You can set up direct debits so that all your regular bills are automatically deducted from your bank balance. This is very simple to do through your online account with each bill provider, or by downloading and completing a direct debit form.
The main benefits of automatic bill payments is that you never have to worry about forgetting to pay a bill, and some utilities and other companies offer a discount when you pay by direct debit.
Are there any traps to avoid?
There are a few key risks to be wary of when automating your savings or any other aspect of your finances. One common problem is forgetting which direct debits you have set up and to whom, which can get confusing and potentially messy when you change banks, close an account or switch energy providers. Make sure you take note of all the direct debits you have in place so you can quickly cancel them if the need arises.

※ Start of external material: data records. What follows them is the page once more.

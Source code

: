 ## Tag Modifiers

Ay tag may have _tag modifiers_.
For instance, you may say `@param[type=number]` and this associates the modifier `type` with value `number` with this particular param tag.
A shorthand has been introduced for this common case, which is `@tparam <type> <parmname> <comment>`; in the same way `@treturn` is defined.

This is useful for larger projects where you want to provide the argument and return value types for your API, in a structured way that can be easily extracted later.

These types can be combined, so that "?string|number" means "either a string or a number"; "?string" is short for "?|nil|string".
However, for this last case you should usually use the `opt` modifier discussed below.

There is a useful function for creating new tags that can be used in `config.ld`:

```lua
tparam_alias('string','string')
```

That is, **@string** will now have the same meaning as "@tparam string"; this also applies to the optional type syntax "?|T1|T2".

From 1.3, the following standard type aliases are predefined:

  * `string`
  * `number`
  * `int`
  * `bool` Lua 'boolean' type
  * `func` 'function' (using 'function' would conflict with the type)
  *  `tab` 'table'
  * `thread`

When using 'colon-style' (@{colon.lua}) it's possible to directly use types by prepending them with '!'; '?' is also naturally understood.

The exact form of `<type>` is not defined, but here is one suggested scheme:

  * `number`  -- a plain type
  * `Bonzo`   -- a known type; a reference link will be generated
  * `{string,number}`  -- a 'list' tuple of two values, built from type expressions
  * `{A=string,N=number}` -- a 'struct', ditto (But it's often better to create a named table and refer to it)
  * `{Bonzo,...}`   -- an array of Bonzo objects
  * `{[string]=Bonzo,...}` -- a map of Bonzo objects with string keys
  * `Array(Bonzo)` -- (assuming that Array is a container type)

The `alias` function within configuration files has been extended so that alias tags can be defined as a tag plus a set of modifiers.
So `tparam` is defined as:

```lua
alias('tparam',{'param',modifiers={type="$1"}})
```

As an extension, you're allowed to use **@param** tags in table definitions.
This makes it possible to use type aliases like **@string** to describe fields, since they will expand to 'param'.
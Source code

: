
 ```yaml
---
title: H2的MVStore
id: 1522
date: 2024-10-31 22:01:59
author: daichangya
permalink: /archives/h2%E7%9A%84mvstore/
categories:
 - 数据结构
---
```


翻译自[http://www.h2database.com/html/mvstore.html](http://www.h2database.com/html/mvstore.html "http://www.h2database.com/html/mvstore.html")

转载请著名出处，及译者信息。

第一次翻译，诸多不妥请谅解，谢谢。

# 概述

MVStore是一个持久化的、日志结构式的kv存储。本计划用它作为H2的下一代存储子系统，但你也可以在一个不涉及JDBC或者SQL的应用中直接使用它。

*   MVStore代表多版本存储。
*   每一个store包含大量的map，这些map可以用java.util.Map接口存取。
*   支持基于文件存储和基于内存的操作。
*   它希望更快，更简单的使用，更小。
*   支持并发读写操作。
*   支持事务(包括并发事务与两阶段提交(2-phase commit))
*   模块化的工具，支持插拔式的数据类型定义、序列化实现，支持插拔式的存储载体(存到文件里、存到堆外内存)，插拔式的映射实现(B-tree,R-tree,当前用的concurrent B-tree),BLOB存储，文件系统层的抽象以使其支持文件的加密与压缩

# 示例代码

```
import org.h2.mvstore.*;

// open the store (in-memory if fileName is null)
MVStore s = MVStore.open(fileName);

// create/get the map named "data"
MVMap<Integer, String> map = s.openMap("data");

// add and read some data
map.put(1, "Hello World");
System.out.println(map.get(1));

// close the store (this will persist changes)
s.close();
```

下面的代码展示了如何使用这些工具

Another risk is if you don’t have sufficient funds in your transaction account to meet an automatic payment. If this happens, your bank might hit you with a direct debit dishonour fee.
It’s also important to take care before signing a direct debit agreement. When you sign this type of agreement you hand control of your bank account over to a third party, so it’s important that you trust the merchant you’re dealing with and know exactly what you’re getting into.
Finally, make sure that you’re aware of what it takes to cancel a direct debit. Your bank may try to charge a fee when you do this, or may require you to visit a branch in person to put a stop to payments.